Hacker News new | past | comments | ask | show | jobs | submit login
Hashing for large-scale similarity (mesuvash.github.io)
57 points by suphyr 5 months ago | hide | past | web | favorite | 5 comments

If you're interested in state-of-the-art approaches, there is work around learned similarity functions.

First method is using autoencoders, which are networks that try to reconstruct their input, but going through a constricted, smaller space. This smaller space is hypothethised to be a good representation of your inputs. The first half of the autoencoder is the function that goes input -> restricted space which is similar to a hash function and can be used as such for similarity measures. Examples of papers from this method: "Using very deep autoencoders for content-based image retrieval"

Another, conceptually simpler approach is to just train a learned similarity function directly using triplet loss. Have samples of each input, labelled with a similar input and a dissimilar input. This will force the learned function to output similar hashes for the similar inputs and dissimilar hashes for the dissimilar outputs. This works surprisingly well. See for example: "Loc2Vec: Learning location embeddings with triplet-loss networks" For image inputs, it's best for the learned function to have some convolutional layers.

Thanks for the pointers.

From my personal experience, Auto-encoders are amazing for dense input (images, audio etc), more specifically, when the input feature space is not large.

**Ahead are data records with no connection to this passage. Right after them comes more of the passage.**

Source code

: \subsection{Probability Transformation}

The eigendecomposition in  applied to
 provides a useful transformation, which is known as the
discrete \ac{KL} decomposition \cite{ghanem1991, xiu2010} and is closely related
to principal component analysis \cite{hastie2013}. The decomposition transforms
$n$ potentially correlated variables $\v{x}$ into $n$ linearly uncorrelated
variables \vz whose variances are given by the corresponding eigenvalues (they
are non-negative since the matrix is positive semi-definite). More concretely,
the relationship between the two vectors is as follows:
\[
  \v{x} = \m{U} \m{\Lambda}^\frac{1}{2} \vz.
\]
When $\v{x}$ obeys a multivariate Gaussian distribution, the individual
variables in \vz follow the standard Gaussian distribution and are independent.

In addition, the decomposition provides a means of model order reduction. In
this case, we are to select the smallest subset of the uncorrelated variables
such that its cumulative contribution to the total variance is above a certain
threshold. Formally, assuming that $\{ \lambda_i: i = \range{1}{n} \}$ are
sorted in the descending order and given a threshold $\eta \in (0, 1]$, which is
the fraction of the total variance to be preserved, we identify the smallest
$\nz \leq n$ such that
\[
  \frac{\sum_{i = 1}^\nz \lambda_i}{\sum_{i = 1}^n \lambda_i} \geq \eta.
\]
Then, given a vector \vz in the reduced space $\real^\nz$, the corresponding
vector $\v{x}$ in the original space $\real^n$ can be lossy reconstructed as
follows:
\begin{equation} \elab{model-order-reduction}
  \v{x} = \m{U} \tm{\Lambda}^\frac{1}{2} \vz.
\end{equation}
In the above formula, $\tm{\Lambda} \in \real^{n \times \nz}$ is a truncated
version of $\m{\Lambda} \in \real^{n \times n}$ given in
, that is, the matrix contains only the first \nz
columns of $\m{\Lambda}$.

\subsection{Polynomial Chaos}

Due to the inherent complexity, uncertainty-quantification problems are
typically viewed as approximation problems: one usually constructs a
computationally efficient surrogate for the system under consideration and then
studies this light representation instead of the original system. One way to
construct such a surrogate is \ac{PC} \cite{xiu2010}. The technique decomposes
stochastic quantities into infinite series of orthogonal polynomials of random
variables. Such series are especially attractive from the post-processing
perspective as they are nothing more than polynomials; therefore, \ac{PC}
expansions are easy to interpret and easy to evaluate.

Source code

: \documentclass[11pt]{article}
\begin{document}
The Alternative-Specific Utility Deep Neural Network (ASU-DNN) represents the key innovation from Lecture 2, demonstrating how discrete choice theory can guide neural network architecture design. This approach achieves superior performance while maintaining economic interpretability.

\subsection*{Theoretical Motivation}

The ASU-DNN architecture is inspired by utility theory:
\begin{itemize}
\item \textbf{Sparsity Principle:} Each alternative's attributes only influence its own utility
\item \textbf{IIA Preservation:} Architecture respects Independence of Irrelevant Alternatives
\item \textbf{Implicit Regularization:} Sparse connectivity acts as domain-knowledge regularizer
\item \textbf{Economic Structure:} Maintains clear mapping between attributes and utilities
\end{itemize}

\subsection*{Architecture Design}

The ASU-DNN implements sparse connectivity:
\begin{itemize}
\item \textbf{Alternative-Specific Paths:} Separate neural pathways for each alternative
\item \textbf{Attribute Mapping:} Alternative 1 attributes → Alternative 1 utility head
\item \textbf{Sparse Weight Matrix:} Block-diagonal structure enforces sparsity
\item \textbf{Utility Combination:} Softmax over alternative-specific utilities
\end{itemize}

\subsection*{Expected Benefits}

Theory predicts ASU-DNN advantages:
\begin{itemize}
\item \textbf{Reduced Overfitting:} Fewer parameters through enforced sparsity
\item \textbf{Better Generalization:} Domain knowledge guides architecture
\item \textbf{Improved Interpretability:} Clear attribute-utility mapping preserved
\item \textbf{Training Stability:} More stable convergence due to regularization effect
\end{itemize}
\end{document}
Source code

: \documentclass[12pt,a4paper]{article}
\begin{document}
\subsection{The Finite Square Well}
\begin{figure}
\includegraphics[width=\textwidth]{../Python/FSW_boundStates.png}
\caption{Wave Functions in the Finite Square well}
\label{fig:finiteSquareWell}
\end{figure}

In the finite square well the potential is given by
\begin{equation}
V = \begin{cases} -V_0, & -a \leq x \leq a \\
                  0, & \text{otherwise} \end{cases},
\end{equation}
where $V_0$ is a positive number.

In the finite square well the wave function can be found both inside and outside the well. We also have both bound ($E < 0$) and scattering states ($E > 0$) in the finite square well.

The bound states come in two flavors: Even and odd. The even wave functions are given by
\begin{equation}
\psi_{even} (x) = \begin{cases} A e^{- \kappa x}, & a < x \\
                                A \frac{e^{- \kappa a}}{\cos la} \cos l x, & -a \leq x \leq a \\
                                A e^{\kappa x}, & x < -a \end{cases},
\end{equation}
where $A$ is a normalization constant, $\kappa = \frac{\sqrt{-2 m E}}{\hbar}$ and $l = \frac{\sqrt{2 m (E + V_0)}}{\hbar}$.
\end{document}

However, in many real-world problems such as recommendation, ranking etc. the feature space is generally very sparse for eg clicks, purchase of items (say 100M items). In such cases, scaling can be challenging with neural models esp Autoencoder.

The Jaccard and Cosine similarity metrics are easy to grasp. I think the hashes could take some work.

Also you're counting up to k hash functions, but the element before the three dots is already element k. I think it should be 1,2,...,k, instead of 1,k,...,k.

>>I think the hashes could take some work. Any suggestions or thing that are not clear?

Thanks for your feedback. I shall update the post accordingly.

If you’re looking for other connections, simhash is very closely related to random projections and can be used for dimensionality reduction in machine learning.

Registration is open for Startup School 2019. Classes start July 22nd.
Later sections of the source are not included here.